• Task requirements: Every line of the data must appear again in the answer, exactly as written.

• Dataset records:
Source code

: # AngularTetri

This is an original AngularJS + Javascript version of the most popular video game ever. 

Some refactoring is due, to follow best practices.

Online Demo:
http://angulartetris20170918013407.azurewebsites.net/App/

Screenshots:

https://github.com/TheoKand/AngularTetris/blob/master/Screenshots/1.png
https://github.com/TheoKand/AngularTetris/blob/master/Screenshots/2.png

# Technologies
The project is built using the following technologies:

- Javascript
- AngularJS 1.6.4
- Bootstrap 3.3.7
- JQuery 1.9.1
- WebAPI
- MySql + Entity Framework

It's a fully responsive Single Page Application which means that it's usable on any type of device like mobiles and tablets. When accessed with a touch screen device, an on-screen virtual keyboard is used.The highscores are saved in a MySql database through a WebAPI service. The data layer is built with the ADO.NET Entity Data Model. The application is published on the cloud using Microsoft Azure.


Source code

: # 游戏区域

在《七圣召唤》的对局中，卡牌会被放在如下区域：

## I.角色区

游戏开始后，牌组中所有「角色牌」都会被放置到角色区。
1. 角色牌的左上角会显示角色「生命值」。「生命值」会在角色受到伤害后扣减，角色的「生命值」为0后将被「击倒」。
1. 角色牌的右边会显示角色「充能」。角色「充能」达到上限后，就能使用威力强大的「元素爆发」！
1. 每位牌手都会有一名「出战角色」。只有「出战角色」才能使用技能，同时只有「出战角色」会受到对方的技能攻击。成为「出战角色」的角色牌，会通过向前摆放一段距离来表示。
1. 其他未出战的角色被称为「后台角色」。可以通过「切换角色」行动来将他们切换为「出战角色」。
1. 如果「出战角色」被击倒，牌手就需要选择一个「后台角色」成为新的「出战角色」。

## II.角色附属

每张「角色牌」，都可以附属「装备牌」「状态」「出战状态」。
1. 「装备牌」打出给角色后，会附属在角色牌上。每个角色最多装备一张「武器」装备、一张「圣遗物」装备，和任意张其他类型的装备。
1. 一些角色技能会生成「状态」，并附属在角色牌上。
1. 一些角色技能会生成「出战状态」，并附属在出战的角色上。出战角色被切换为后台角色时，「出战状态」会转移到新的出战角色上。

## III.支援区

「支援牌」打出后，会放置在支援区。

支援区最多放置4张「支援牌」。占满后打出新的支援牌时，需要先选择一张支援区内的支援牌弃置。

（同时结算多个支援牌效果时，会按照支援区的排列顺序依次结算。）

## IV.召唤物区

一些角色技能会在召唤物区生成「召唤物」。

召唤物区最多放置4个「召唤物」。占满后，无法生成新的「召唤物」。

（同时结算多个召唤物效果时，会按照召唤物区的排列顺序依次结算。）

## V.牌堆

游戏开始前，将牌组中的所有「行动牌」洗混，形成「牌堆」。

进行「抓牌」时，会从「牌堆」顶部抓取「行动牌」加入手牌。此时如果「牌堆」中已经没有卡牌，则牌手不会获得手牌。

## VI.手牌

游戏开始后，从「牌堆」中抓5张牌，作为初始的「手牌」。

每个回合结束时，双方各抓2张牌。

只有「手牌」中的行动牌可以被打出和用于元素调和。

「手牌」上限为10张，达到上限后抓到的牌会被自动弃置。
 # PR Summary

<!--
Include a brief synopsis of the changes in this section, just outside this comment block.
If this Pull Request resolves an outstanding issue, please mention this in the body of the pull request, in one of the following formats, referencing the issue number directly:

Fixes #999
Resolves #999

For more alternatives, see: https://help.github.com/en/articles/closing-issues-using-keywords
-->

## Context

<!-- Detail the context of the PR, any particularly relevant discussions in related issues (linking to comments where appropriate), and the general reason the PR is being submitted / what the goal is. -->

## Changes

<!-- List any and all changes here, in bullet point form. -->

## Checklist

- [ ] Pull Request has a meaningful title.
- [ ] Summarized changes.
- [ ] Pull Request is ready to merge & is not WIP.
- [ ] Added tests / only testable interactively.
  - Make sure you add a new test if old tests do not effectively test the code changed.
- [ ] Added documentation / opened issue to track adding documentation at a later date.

• Task result:
Source code

: # AngularTetri

This is an original AngularJS + Javascript version of the most popular video game ever. 

Some refactoring is due, to follow best practices.

Online Demo:
http://angulartetris20170918013407.azurewebsites.net/App/

Screenshots:

https://github.com/TheoKand/AngularTetris/blob/master/Screenshots/1.png
https://github.com/TheoKand/AngularTetris/blob/master/Screenshots/2.png

# Technologies
The project is built using the following technologies:

- Javascript
- AngularJS 1.6.4
- Bootstrap 3.3.7
- JQuery 1.9.1
- WebAPI
- MySql + Entity Framework

It's a fully responsive Single Page Application which means that it's usable on any type of device like mobiles and tablets. When accessed with a touch screen device, an on-screen virtual keyboard is used.The highscores are saved in a MySql database through a WebAPI service. The data layer is built with the ADO.NET Entity Data Model. The application is published on the cloud using Microsoft Azure.


Source code

: # 游戏区域

在《七圣召唤》的对局中，卡牌会被放在如下区域：

## I.角色区

游戏开始后，牌组中所有「角色牌」都会被放置到角色区。
1. 角色牌的左上角会显示角色「生命值」。「生命值」会在角色受到伤害后扣减，角色的「生命值」为0后将被「击倒」。
1. 角色牌的右边会显示角色「充能」。角色「充能」达到上限后，就能使用威力强大的「元素爆发」！
1. 每位牌手都会有一名「出战角色」。只有「出战角色」才能使用技能，同时只有「出战角色」会受到对方的技能攻击。成为「出战角色」的角色牌，会通过向前摆放一段距离来表示。
1. 其他未出战的角色被称为「后台角色」。可以通过「切换角色」行动来将他们切换为「出战角色」。
1. 如果「出战角色」被击倒，牌手就需要选择一个「后台角色」成为新的「出战角色」。

## II.角色附属

每张「角色牌」，都可以附属「装备牌」「状态」「出战状态」。
1. 「装备牌」打出给角色后，会附属在角色牌上。每个角色最多装备一张「武器」装备、一张「圣遗物」装备，和任意张其他类型的装备。
1. 一些角色技能会生成「状态」，并附属在角色牌上。
1. 一些角色技能会生成「出战状态」，并附属在出战的角色上。出战角色被切换为后台角色时，「出战状态」会转移到新的出战角色上。

## III.支援区

「支援牌」打出后，会放置在支援区。

支援区最多放置4张「支援牌」。占满后打出新的支援牌时，需要先选择一张支援区内的支援牌弃置。

（同时结算多个支援牌效果时，会按照支援区的排列顺序依次结算。）

## IV.召唤物区

一些角色技能会在召唤物区生成「召唤物」。

召唤物区最多放置4个「召唤物」。占满后，无法生成新的「召唤物」。

（同时结算多个召唤物效果时，会按照召唤物区的排列顺序依次结算。）

## V.牌堆

游戏开始前，将牌组中的所有「行动牌」洗混，形成「牌堆」。

进行「抓牌」时，会从「牌堆」顶部抓取「行动牌」加入手牌。此时如果「牌堆」中已经没有卡牌，则牌手不会获得手牌。

## VI.手牌

游戏开始后，从「牌堆」中抓5张牌，作为初始的「手牌」。

每个回合结束时，双方各抓2张牌。

只有「手牌」中的行动牌可以被打出和用于元素调和。

「手牌」上限为10张，达到上限后抓到的牌会被自动弃置。
 # PR Summary

<!--
Include a brief synopsis of the changes in this section, just outside this comment block.
If this Pull Request resolves an outstanding issue, please mention this in the body of the pull request, in one of the following formats, referencing the issue number directly:

Fixes #999
Resolves #999

For more alternatives, see: https://help.github.com/en/articles/closing-issues-using-keywords
-->

## Context

<!-- Detail the context of the PR, any particularly relevant discussions in related issues (linking to comments where appropriate), and the general reason the PR is being submitted / what the goal is. -->

## Changes

<!-- List any and all changes here, in bullet point form. -->

## Checklist

- [ ] Pull Request has a meaningful title.
- [ ] Summarized changes.
- [ ] Pull Request is ready to merge & is not WIP.
- [ ] Added tests / only testable interactively.
  - Make sure you add a new test if old tests do not effectively test the code changed.
- [ ] Added documentation / opened issue to track adding documentation at a later date.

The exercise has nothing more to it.